◆ Problem statement
Nothing outside the range below should be printed. Output exactly the lines from the line with "- 機能実装やバグ修正などの開発作業を行う" to the line with "- バージョンごとにまとめたリリースが難しい", both included.

◆ The records
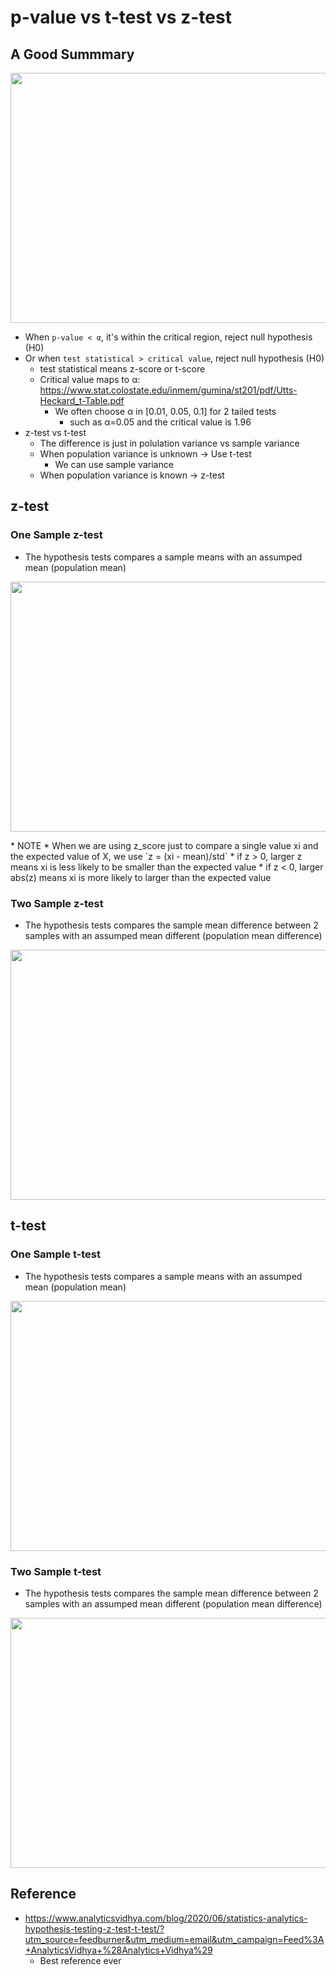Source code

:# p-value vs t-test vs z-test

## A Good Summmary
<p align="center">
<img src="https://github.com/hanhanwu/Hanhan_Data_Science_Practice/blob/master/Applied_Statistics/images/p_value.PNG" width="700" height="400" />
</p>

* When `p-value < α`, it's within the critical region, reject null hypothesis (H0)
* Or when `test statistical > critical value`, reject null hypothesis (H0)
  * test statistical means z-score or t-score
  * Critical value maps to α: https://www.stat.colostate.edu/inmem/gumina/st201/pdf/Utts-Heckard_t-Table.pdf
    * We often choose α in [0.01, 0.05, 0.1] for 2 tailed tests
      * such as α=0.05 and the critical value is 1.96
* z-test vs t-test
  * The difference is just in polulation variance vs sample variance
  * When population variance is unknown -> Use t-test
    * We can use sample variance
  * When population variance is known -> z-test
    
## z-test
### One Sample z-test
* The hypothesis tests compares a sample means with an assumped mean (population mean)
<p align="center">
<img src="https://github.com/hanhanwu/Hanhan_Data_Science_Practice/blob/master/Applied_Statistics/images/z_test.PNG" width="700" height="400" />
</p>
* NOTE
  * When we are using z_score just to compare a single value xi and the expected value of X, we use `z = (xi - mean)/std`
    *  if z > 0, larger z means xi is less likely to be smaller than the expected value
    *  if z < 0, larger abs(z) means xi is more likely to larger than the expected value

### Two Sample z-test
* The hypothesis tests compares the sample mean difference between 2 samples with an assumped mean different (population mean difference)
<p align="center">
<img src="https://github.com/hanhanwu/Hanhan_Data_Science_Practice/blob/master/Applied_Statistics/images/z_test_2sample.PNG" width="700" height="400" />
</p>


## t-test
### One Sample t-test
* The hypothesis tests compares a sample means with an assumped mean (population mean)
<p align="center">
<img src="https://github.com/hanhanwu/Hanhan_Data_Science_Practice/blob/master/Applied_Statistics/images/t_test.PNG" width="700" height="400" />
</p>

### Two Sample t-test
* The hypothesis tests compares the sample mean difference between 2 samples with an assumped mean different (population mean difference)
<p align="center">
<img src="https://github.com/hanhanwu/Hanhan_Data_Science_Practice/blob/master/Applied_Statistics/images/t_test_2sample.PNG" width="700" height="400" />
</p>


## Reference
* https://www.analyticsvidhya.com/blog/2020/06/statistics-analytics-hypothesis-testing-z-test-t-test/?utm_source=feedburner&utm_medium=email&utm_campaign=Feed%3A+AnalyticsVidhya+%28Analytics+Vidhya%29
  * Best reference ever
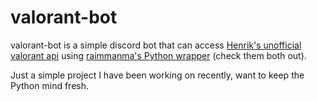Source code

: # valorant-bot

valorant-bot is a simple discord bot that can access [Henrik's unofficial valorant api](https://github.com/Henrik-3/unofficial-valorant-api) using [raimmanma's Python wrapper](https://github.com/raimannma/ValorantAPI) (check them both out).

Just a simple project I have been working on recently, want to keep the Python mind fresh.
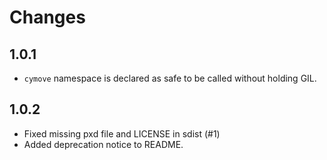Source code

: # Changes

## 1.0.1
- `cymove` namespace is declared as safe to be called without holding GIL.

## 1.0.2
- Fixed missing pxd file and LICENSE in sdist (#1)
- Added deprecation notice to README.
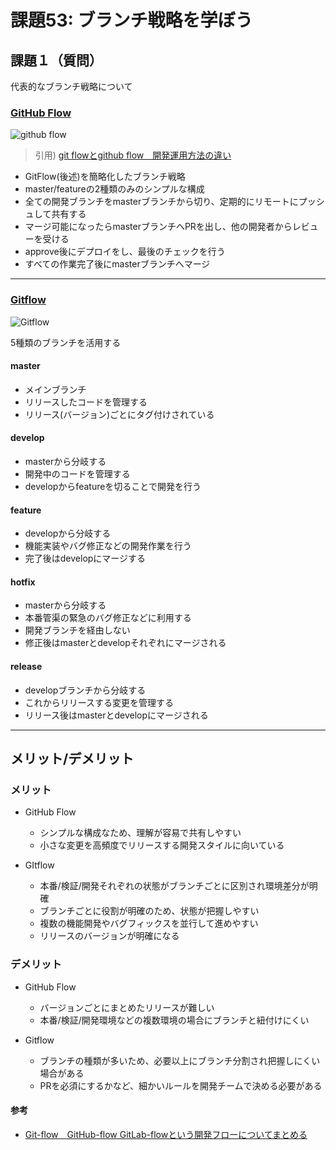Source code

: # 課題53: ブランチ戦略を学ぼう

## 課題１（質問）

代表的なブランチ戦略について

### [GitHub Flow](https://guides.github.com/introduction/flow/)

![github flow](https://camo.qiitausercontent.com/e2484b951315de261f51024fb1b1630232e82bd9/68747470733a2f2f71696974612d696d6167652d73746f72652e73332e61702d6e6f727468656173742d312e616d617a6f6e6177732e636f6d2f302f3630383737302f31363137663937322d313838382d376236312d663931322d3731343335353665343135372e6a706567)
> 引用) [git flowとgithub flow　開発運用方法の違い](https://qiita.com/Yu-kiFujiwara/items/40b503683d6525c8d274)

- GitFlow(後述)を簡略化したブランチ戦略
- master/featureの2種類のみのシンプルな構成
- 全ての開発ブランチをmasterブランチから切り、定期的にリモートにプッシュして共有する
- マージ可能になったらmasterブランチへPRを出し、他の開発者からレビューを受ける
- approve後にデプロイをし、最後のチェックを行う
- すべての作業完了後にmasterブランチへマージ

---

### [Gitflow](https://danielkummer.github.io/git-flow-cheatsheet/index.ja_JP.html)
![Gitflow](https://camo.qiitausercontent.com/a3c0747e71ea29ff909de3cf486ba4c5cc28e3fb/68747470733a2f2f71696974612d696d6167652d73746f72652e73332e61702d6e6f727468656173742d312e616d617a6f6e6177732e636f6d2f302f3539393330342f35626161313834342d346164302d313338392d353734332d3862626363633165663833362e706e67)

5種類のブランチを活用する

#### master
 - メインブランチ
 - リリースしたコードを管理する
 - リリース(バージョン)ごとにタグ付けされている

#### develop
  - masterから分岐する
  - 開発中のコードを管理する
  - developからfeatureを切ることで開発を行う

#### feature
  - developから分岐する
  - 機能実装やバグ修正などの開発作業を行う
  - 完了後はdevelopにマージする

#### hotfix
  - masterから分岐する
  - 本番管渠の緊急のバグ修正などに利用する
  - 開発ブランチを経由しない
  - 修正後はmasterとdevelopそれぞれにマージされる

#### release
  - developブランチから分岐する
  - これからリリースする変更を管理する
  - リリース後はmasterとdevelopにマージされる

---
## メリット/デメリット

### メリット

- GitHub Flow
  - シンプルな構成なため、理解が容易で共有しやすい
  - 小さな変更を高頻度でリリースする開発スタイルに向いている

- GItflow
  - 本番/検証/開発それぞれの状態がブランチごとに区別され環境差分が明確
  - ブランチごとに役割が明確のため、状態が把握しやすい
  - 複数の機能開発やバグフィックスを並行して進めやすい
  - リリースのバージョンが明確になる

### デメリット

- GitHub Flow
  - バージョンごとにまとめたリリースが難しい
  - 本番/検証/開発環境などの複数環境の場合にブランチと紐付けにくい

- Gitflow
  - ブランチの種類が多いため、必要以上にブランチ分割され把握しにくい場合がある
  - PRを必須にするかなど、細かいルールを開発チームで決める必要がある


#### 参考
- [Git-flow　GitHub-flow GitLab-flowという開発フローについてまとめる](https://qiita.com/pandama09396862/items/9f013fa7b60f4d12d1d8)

---

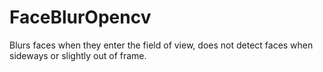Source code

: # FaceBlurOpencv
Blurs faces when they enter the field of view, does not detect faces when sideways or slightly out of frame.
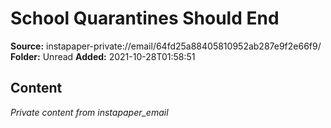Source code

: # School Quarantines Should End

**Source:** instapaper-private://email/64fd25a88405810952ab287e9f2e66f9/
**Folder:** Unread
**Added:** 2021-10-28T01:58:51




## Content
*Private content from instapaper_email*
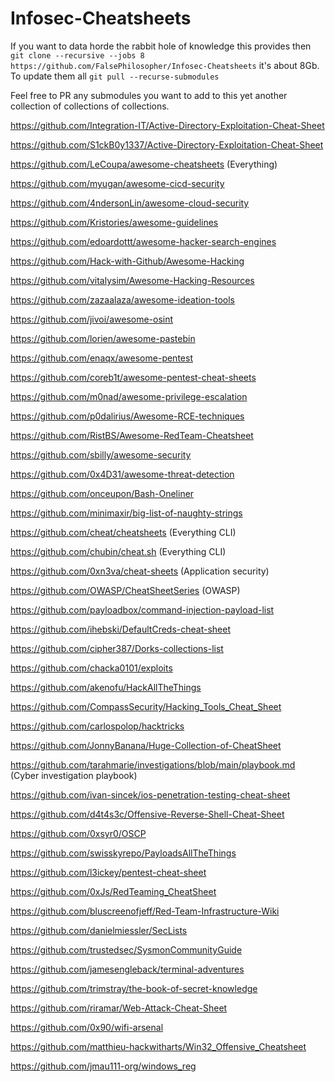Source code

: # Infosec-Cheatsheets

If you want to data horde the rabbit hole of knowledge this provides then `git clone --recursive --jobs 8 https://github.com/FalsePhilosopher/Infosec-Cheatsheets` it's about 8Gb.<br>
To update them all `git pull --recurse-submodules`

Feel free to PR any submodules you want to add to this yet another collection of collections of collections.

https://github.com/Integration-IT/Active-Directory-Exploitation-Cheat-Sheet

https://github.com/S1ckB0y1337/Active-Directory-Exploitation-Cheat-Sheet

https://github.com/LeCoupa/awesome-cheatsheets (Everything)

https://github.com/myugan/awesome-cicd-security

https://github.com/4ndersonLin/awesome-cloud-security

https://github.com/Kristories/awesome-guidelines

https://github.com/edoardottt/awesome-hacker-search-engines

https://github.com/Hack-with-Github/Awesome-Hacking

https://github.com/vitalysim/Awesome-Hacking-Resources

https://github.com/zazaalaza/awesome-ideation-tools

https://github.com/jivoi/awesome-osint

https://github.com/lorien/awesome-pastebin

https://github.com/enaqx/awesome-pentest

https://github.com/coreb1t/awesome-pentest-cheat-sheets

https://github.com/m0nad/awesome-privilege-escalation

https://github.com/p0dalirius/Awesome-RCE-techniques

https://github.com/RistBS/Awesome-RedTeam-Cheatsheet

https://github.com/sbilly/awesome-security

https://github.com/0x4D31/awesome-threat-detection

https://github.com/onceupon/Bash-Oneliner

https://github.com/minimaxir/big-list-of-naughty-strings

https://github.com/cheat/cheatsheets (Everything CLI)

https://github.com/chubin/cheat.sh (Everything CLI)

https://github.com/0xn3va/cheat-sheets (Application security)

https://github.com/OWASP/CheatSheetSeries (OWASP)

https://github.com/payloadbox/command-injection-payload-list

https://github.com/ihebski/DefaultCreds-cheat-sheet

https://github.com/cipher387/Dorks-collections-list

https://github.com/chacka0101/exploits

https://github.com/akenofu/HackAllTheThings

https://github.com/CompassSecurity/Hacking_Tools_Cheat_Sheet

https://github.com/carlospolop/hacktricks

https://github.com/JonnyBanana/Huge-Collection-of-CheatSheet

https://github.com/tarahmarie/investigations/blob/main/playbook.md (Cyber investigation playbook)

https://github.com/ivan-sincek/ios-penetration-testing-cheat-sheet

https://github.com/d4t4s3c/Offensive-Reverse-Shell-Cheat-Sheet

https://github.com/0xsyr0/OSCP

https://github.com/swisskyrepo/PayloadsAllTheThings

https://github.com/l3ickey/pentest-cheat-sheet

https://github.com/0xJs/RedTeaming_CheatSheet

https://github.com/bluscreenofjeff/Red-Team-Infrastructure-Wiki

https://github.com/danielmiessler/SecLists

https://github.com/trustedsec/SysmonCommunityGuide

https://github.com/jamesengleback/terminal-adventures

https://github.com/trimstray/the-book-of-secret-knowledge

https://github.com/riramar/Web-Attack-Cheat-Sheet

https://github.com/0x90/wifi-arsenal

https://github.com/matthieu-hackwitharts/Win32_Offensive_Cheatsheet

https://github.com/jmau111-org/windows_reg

◆ Task solution
  - 機能実装やバグ修正などの開発作業を行う
  - 完了後はdevelopにマージする

#### hotfix
  - masterから分岐する
  - 本番管渠の緊急のバグ修正などに利用する
  - 開発ブランチを経由しない
  - 修正後はmasterとdevelopそれぞれにマージされる

#### release
  - developブランチから分岐する
  - これからリリースする変更を管理する
  - リリース後はmasterとdevelopにマージされる

---
## メリット/デメリット

### メリット

- GitHub Flow
  - シンプルな構成なため、理解が容易で共有しやすい
  - 小さな変更を高頻度でリリースする開発スタイルに向いている

- GItflow
  - 本番/検証/開発それぞれの状態がブランチごとに区別され環境差分が明確
  - ブランチごとに役割が明確のため、状態が把握しやすい
  - 複数の機能開発やバグフィックスを並行して進めやすい
  - リリースのバージョンが明確になる

### デメリット

- GitHub Flow
  - バージョンごとにまとめたリリースが難しい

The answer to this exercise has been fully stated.